Nous nous inscrivons résolument contre ces orientations, même si elles proviennent à la base de sentiments sincères et généreux. Toutes ces propositions ont pour point commun d’oublier un fait majeur lorsque l’on fait de la politique : que celle-ci est inscrite dans le monde réel ! Monde dans lequel existent des rapports de force et que ce n’est qu’en fonction de ceux-ci que nous pouvons faire aboutir des revendications sociales. Or, pour les raisons que nous connaissons, le premier terrain de la lutte des classes reste le cadre national, que nous le voulions ou non.

À la faveur du référendum, les citoyens ont pu voir (dans la mesure où ils existaient réellement) surgir au-devant de la scène un certain nombre d’organisations se définissant comme : « antilibérale » et situées « à gauche de la gauche [1]. » Malgré des divergences marginales, tous ces appareils vont développer un discours qui peut être résumé par le slogan : « Non à la Constitution ! Non à l’Europe libérale ! Oui à l’Europe sociale ! » Lire aussi « Le « non de gauche » : Un pas en avant, deux pas en arrière... »

Il ne faut cependant pas se tromper, l’ « Europe Sociale » des partisans du « NON de Gauche » prend chez eux un sens très différent de celui défendu par la social-démocratie institutionnelle. Pour eux, il s’agit de « réorienter » les politiques de l’UE, en définitive de faire passer la lutte du niveau national au niveau européen (comme s’il s’agissait d’un facteur subjectif et qu’il suffisait d’agiter ce slogan pour que le rêve devienne réalité). Ainsi, on entendra parler de « services publics européens » ; de « normes sociales européennes »... Parfois on retrouvera des slogans pour le moins naïfs, sinon malsains : « une action conjointe des États membres de l’UE siégeant aux conseils d’administration du FMI et de la Banque Mondiale... » ou un appel à ce que le traité « fixe des limites précises au lobbying [2]. » D’autres propositions seront, elles, tout à fait ineptes, comme celle émise par ATTAC de la « Reconnaissance du droit de chaque citoyen à travailler dans la langue de son pays, et mise en application immédiate de ce droit par la France [3] » ...

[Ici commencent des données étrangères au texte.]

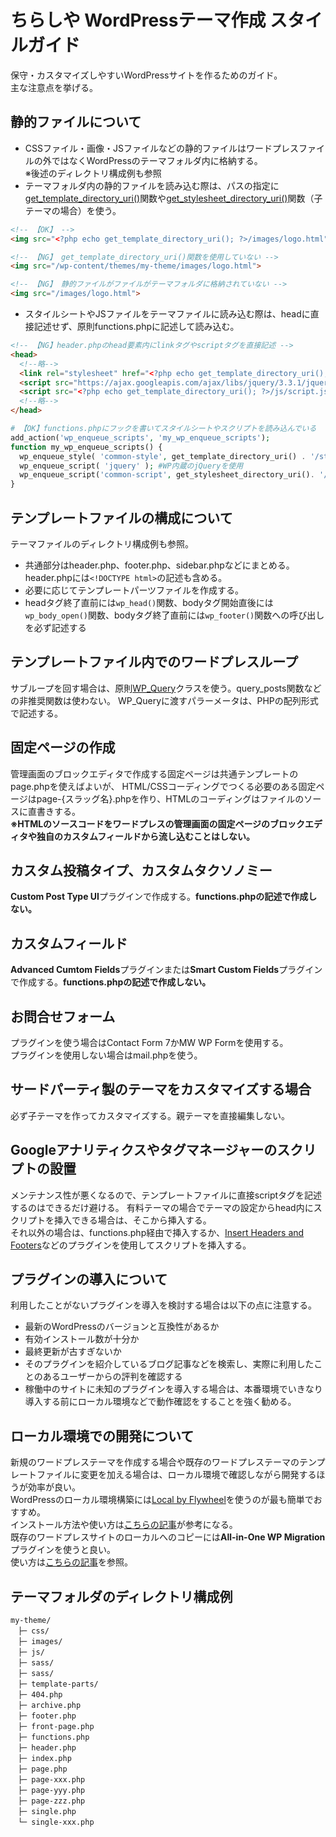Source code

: # ちらしや WordPressテーマ作成 スタイルガイド
保守・カスタマイズしやすいWordPressサイトを作るためのガイド。<br>
主な注意点を挙げる。
## 静的ファイルについて  
- CSSファイル・画像・JSファイルなどの静的ファイルはワードプレスファイルの外ではなくWordPressのテーマフォルダ内に格納する。<br>
  ※後述のディレクトリ構成例も参照
- テーマフォルダ内の静的ファイルを読み込む際は、パスの指定に[get_template_directory_uri()](https://wpdocs.osdn.jp/%E9%96%A2%E6%95%B0%E3%83%AA%E3%83%95%E3%82%A1%E3%83%AC%E3%83%B3%E3%82%B9/get_template_directory_uri)関数や[get_stylesheet_directory_uri()](https://wpdocs.osdn.jp/%E9%96%A2%E6%95%B0%E3%83%AA%E3%83%95%E3%82%A1%E3%83%AC%E3%83%B3%E3%82%B9/get_stylesheet_directory_uri)関数（子テーマの場合）を使う。

```html
<!-- 【OK】 -->
<img src="<?php echo get_template_directory_uri(); ?>/images/logo.html">

<!-- 【NG】 get_template_directory_uri()関数を使用していない -->
<img src="/wp-content/themes/my-theme/images/logo.html">

<!-- 【NG】 静的ファイルがファイルがテーマフォルダに格納されていない -->
<img src="/images/logo.html">
```
- スタイルシートやJSファイルをテーマファイルに読み込む際は、headに直接記述せず、原則functions.phpに記述して読み込む。

```html
<!-- 【NG】header.phpのhead要素内にlinkタグやscriptタグを直接記述 -->
<head>
  <!--略-->
  <link rel="stylesheet" href="<?php echo get_template_directory_uri(); ?>/css/style.css">
  <script src="https://ajax.googleapis.com/ajax/libs/jquery/3.3.1/jquery.min.js"></script>
  <script src="<?php echo get_template_directory_uri(); ?>/js/script.js"></script>
  <!--略-->
</head>
```
```php
# 【OK】functions.phpにフックを書いてスタイルシートやスクリプトを読み込んでいる
add_action('wp_enqueue_scripts', 'my_wp_enqueue_scripts');
function my_wp_enqueue_scripts() {
  wp_enqueue_style( 'common-style', get_template_directory_uri() . '/style.css' );
  wp_enqueue_script( 'jquery' ); #WP内蔵のjQueryを使用
  wp_enqueue_script('common-script', get_stylesheet_directory_uri(). '/js/script.js', array('jquery'));
}
```
## テンプレートファイルの構成について
テーマファイルのディレクトリ構成例も参照。
- 共通部分はheader.php、footer.php、sidebar.phpなどにまとめる。<br>
  header.phpには`<!DOCTYPE html>`の記述も含める。<br>
- 必要に応じてテンプレートパーツファイルを作成する。<br>
- headタグ終了直前には`wp_head()`関数、bodyタグ開始直後には`wp_body_open()`関数、bodyタグ終了直前には`wp_footer()`関数への呼び出しを必ず記述する

## テンプレートファイル内でのワードプレスループ  
サブループを回す場合は、原則[WP_Query](https://wpdocs.osdn.jp/%E9%96%A2%E6%95%B0%E3%83%AA%E3%83%95%E3%82%A1%E3%83%AC%E3%83%B3%E3%82%B9/WP_Query)クラスを使う。query_posts関数などの非推奨関数は使わない。
WP_Queryに渡すパラーメータは、PHPの配列形式で記述する。

## 固定ページの作成
管理画面のブロックエディタで作成する固定ページは共通テンプレートのpage.phpを使えばよいが、
HTML/CSSコーディングでつくる必要のある固定ページはpage-{スラッグ名}.phpを作り、HTMLのコーディングはファイルのソースに直書きする。<br>
<strong>※HTMLのソースコードをワードプレスの管理画面の固定ページのブロックエディタや独自のカスタムフィールドから流し込むことはしない。</strong>

## カスタム投稿タイプ、カスタムタクソノミー  
<strong>Custom Post Type UI</strong>プラグインで作成する。<strong>functions.phpの記述で作成しない。</strong>

## カスタムフィールド
<strong>Advanced Cumtom Fields</strong>プラグインまたは<strong>Smart Custom Fields</strong>プラグインで作成する。<strong>functions.phpの記述で作成しない。</strong>

## お問合せフォーム  
プラグインを使う場合はContact Form 7かMW WP Formを使用する。<br>
プラグインを使用しない場合はmail.phpを使う。

## サードパーティ製のテーマをカスタマイズする場合  
必ず子テーマを作ってカスタマイズする。親テーマを直接編集しない。

## Googleアナリティクスやタグマネージャーのスクリプトの設置
メンテナンス性が悪くなるので、テンプレートファイルに直接scriptタグを記述するのはできるだけ避ける。
有料テーマの場合でテーマの設定からhead内にスクリプトを挿入できる場合は、そこから挿入する。<br>
それ以外の場合は、functions.php経由で挿入するか、[Insert Headers and Footers](https://ja.wordpress.org/plugins/insert-headers-and-footers/)などのプラグインを使用してスクリプトを挿入する。

## プラグインの導入について
利用したことがないプラグインを導入を検討する場合は以下の点に注意する。
- 最新のWordPressのバージョンと互換性があるか
- 有効インストール数が十分か
- 最終更新が古すぎないか
- そのプラグインを紹介しているブログ記事などを検索し、実際に利用したことのあるユーザーからの評判を確認する
- 稼働中のサイトに未知のプラグインを導入する場合は、本番環境でいきなり導入する前にローカル環境などで動作確認をすることを強く勧める。

## ローカル環境での開発について
新規のワードプレステーマを作成する場合や既存のワードプレステーマのテンプレートファイルに変更を加える場合は、ローカル環境で確認しながら開発するほうが効率が良い。<br>
WordPressのローカル環境構築には[Local by Flywheel](https://localwp.com/)を使うのが最も簡単でおすすめ。<br>
インストール方法や使い方は[こちらの記事](https://bazubu.com/local-by-flywheel-33920.html)が参考になる。<br>
既存のワードプレスサイトのローカルへのコピーには<strong>All-in-One WP Migration</strong>プラグインを使うと良い。<br>
使い方は[こちらの記事](https://www.webdesignleaves.com/pr/wp/wp_all_in_one_wp_migration.html)を参照。

## テーマフォルダのディレクトリ構成例
```
my-theme/
　├─ css/
　├─ images/
　├─ js/
　├─ sass/
　├─ sass/
　├─ template-parts/
　├─ 404.php
　├─ archive.php
　├─ footer.php
　├─ front-page.php
　├─ functions.php
　├─ header.php
　├─ index.php
　├─ page.php
　├─ page-xxx.php
　├─ page-yyy.php
　├─ page-zzz.php
　├─ single.php
　└─ single-xxx.php
```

Toutes ces organisations s’accordent cependant sur une volonté de pousser plus loin la logique européenne. La LCR l’explique au nom du fait que « L’émancipation ne peut s’accomplir authentiquement dans des frontières étriquées » [4]. Pour ATTAC : « Les forces progressistes du reste du monde attendraient de l’Europe qu’elle se constitue en un pôle susceptible d’impulser des politiques alternatives au niveau mondial » [5] (on peut se demander où ils ont vu cela). Pour les « collectifs du NON », enfin, le fait d’être en présence d’« un vote populaire, antilibéral et européen [6] » porterait en lui l’exigence de cette « autre Europe ».

Le mythe de l’Europe sociale

La proposition de « services publics européens » est très lourde de menace pour les citoyens. Placer les biens publics entre les mains de la Commission, voici une drôle de méthode pour les protéger ! Cela revient ni plus ni moins à signer leur décret de privatisation. De même, comment s’opposer à la casse d’un service public en France si nous acceptons la légitimité de la directive européenne qui lui sert de prétexte ou, ce qui revient au même, si nous portons comme revendication la « réorientation » de ladite directive ? En cela, il serait bon de s’interroger sur les propos d’un José Bové qui déclarait dans l’Humanité du 16 août 2007 : « La gauche de la gauche est très hexagonale, recroquevillée sur les services publics à la française ».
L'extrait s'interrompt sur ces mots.